Ogromną listę tych wspaniało__ci można by __tworzyć wpro__t nie__kończoną. Aż w końcu __klarnią __tefana zaintere__owała się lokalna społeczno__ć. Są__adów coraz więcej schodziło się czę__ciej.
– Ja tylko po li__tek kapu__ty są__edzie!
– Stefanie, ja tylko po __eść czere__ni.
– Są__edzie drogi poczę__tuję się __liweczką.
Z tych wszystkich są__edzkich wizyt i częstowań, zapa__y Stefana prawie się __kończyły. Aż w końcu pan Stefan wykrzyknął:
– Kres!
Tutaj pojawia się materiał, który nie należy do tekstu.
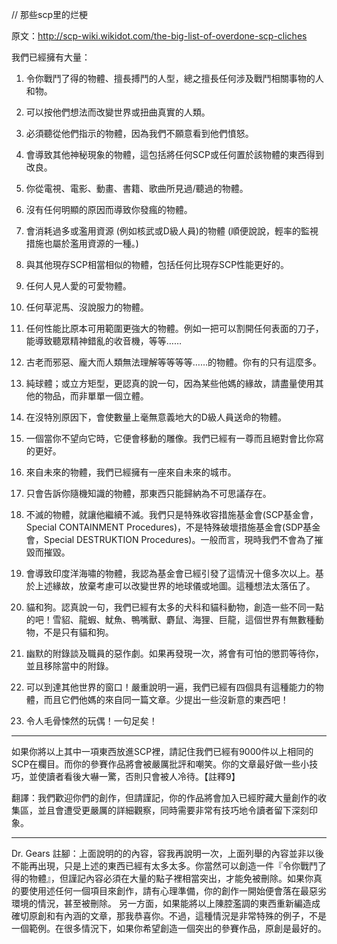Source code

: // 那些scp里的烂梗

原文：<http://scp-wiki.wikidot.com/the-big-list-of-overdone-scp-cliches>


我們已經擁有大量：

1. 令你戰鬥了得的物體、擅長搏鬥的人型，總之擅長任何涉及戰鬥相關事物的人和物。

2. 可以按他們想法而改變世界或扭曲真實的人類。

3. 必須聽從他們指示的物體，因為我們不願意看到他們憤怒。

4. 會導致其他神秘現象的物體，這包括將任何SCP或任何置於該物體的東西得到改良。

5. 你從電視、電影、動畫、書籍、歌曲所見過/聽過的物體。

6. 沒有任何明顯的原因而導致你發瘋的物體。

7. 會消耗過多或濫用資源 (例如核武或D級人員)的物體
    (順便說說，輕率的監視措施也屬於濫用資源的一種。)

8. 與其他現存SCP相當相似的物體，包括任何比現存SCP性能更好的。

9. 任何人見人愛的可愛物體。

10. 任何草泥馬、沒說服力的物體。

11. 任何性能比原本可用範圍更強大的物體。例如一把可以割開任何表面的刀子，能導致聽眾精神錯亂的收音機，等等……

12. 古老而邪惡、龐大而人類無法理解等等等等……的物體。你有的只有這麼多。

13. 純球體；或立方矩型，更認真的說一句，因為某些他媽的緣故，請盡量使用其他的物品，而非單單一個立體。

14. 在沒特別原因下，會使數量上毫無意義地大的D級人員送命的物體。

15. 一個當你不望向它時，它便會移動的雕像。我們已經有一尊而且絕對會比你寫的更好。

16. 來自未來的物體，我們已經擁有一座來自未來的城市。

17. 只會告訴你隨機知識的物體，那東西只能歸納為不可思議存在。

18. 不滅的物體，就讓他繼續不滅。我們只是特殊收容措施基金會(SCP基金會，Special CONTAINMENT Procedures)，不是特殊破壞措施基金會(SDP基金會，Special DESTRUKTION Procedures)。一般而言，現時我們不會為了摧毀而摧毀。

19. 會導致印度洋海嘯的物體，我認為基金會已經引發了這情況十億多次以上。基於上述緣故，放棄考慮可以改變世界的地球儀或地圖。這種想法太落伍了。

20. 貓和狗。認真說一句，我們已經有太多的犬科和貓科動物，創造一些不同一點的吧！雪貂、龍蝦、魷魚、鴨嘴獸、麝鼠、海狸、巨龍，這個世界有無數種動物，不是只有貓和狗。

21. 幽默的附錄談及職員的惡作劇。如果再發現一次，將會有可怕的懲罰等待你，並且移除當中的附錄。

22. 可以到達其他世界的窗口！嚴重說明一遍，我們已經有四個具有這種能力的物體，而且它們他媽的來自同一篇文章。少提出一些沒新意的東西吧！

23. 令人毛骨悚然的玩偶！一句足矣！

________________________________________

如果你將以上其中一項東西放進SCP裡，請記住我們已經有9000件以上相同的SCP在欄目。而你的參賽作品將會被嚴厲批評和嘲笑。你的文章最好做一些小技巧，並使讀者看後大嚇一驚，否則只會被人冷待。【註釋9】

翻譯：我們歡迎你們的創作，但請謹記，你的作品將會加入已經貯藏大量創作的收集區，並且會遭受更嚴厲的詳細觀察，同時需要非常有技巧地令讀者留下深刻印象。

________________________________________

Dr. Gears 註腳：上面說明的的內容，容我再說明一次，上面列舉的內容並非以後不能再出現，只是上述的東西已經有太多太多。你當然可以創造一件『令你戰鬥了得的物體』，但謹記內容必須在大量的點子裡相當突出，才能免被刪除。如果你真的要使用述任何一個項目來創作，請有心理準備，你的創作一開始便會落在最惡劣環境的情況，甚至被刪除。
另一方面，如果能將以上陳腔濫調的東西重新編造成確切原創和有內涵的文章，那我恭喜你。不過，這種情況是非常特殊的例子，不是一個範例。在很多情況下，如果你希望創造一個突出的參賽作品，原創是最好的。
Ba__ta! Niech teraz każdy __ąsiad sobie zas__uży na poczę__tunek.
Po__tanowił Stefan wprowadzić w sąsiedztwie pewne za__ady w__pólnego działania. Od teraz każdy, kto chciał się częstować, mu__ał po__adzić kolejne ro__linki. W ten spo__ób szklarnia wyro__ła jeszcze __erzej zbierając roślinno__ć z różnych stron __wiata. Sąsiedzi – ci bliżsi – zza __ciany i dalsi __ybko pojęli __ens tego działania – że wspólnym wy__łkiem i życzliwo__cią świat może być jeszcze wspanialszym miej__cem.”